No Bruin team has gotten off to such a hot start since the 1980-1981 season, when the Bruins went 12-0 to begin the year. And the No. 9 ranking is the highest since the 1999-2000 campaign, when UCLA was at one point ranked No. 6 in the Associated Press poll.
“I think this team has positioned itself to receive a national ranking, and I think the players have done a great job in coming together as a unit,” coach Nikki Caldwell said. “We’ve been getting a lot of minutes for our younger players, giving us that depth that we have to sustain, especially when we get into Pac-10 play, so I’m excited for where we’re at.”
Freshmen Thea Lemberger and Corinne Costa have certainly gotten respectable playing time on a fairly veteran team. Lemberger, a guard, is averaging more than 10 minutes a game, while Costa, a center, is playing just less than eight minutes on average. In the Bruins’ second-to-last game on Dec. 5 against Montana State, both players logged season-highs in minutes; Lemberger had two steals and an assist in 19 minutes, while Costa put up six points, eight rebounds and two blocks in 17 minutes.
But depth aside, UCLA has begun to excel at pressuring the ball on defense. In their 75-59 win over St. Mary’s on Dec. 12, the Bruins forced the Gaels into committing 33 turnovers and consequently feasted on the mistakes, scoring a whopping 40 points off turnovers.

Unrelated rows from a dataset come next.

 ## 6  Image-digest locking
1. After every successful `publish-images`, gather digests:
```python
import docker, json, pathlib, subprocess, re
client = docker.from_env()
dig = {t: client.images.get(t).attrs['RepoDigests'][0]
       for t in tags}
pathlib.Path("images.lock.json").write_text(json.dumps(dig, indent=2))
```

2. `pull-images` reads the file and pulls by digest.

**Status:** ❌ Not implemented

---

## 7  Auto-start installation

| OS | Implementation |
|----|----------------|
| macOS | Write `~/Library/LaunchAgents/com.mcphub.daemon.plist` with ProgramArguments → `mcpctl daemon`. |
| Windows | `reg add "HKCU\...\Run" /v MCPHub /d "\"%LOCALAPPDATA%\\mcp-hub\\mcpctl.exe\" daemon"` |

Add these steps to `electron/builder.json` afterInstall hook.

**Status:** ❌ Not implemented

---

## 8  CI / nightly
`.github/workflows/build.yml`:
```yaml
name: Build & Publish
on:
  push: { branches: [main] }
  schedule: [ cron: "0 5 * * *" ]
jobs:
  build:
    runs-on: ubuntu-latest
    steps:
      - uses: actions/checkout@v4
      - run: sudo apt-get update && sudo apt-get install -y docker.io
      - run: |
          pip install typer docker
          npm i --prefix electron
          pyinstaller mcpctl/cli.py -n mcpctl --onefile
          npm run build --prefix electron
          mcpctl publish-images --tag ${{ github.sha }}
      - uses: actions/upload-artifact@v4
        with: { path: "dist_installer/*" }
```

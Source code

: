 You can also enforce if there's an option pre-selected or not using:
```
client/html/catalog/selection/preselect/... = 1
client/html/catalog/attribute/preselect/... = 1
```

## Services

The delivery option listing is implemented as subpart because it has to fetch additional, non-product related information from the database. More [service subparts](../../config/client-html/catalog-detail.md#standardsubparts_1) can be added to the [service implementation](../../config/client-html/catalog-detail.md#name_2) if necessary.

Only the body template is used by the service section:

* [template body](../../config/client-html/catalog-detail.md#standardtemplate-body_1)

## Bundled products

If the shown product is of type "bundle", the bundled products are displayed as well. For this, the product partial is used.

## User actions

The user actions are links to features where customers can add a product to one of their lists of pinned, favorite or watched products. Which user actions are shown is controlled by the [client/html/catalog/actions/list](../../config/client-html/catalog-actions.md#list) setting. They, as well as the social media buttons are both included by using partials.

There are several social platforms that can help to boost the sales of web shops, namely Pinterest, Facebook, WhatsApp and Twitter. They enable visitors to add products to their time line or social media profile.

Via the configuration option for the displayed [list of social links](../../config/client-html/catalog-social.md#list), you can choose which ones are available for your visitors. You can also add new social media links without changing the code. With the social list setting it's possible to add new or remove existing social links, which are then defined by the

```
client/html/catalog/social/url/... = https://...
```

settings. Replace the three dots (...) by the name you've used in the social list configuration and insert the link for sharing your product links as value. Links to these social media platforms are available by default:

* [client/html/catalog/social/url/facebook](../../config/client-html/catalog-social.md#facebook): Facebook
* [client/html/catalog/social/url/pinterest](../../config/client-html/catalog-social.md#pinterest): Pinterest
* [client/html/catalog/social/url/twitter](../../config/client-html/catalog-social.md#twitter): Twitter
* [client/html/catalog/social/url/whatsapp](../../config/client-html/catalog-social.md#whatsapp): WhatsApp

Needless to say, the Bruins seem committed to anchoring their defense on applying pressure.
“Our ability to defend 94 feet and force turnovers in the backcourt is a strength of ours, and it leads to easier transition baskets for us,” Caldwell said. “We have to have those forced turnovers, and we’ve definitely got to be able to capitalize on them. It’s something that we’ve been working on and will continue to work on as part of our game plan.”
Up first for UCLA is a 9 p.m. tip-off against the Hawai’i Rainbow Wahine (4-4) on Sunday. After starting their season having won four of their first five games, the Wahine are currently in the midst of a three-game losing streak, making it all the more likely that they will come out firing as the designated home team.
“(Hawai’i) is a team that can shoot the three, put the ball on the floor and can pressure as well,” Caldwell said. “They’ll be ready to compete, and we’ve just got to be able to match their intensity and continue to stay with what we do best, which begins and ends with our guard play. Our guards will be key in setting the tempo, and then our post game will handle itself.”
The Bruins return to action for the second game of a back-to-back against East Carolina (4-5) on Monday.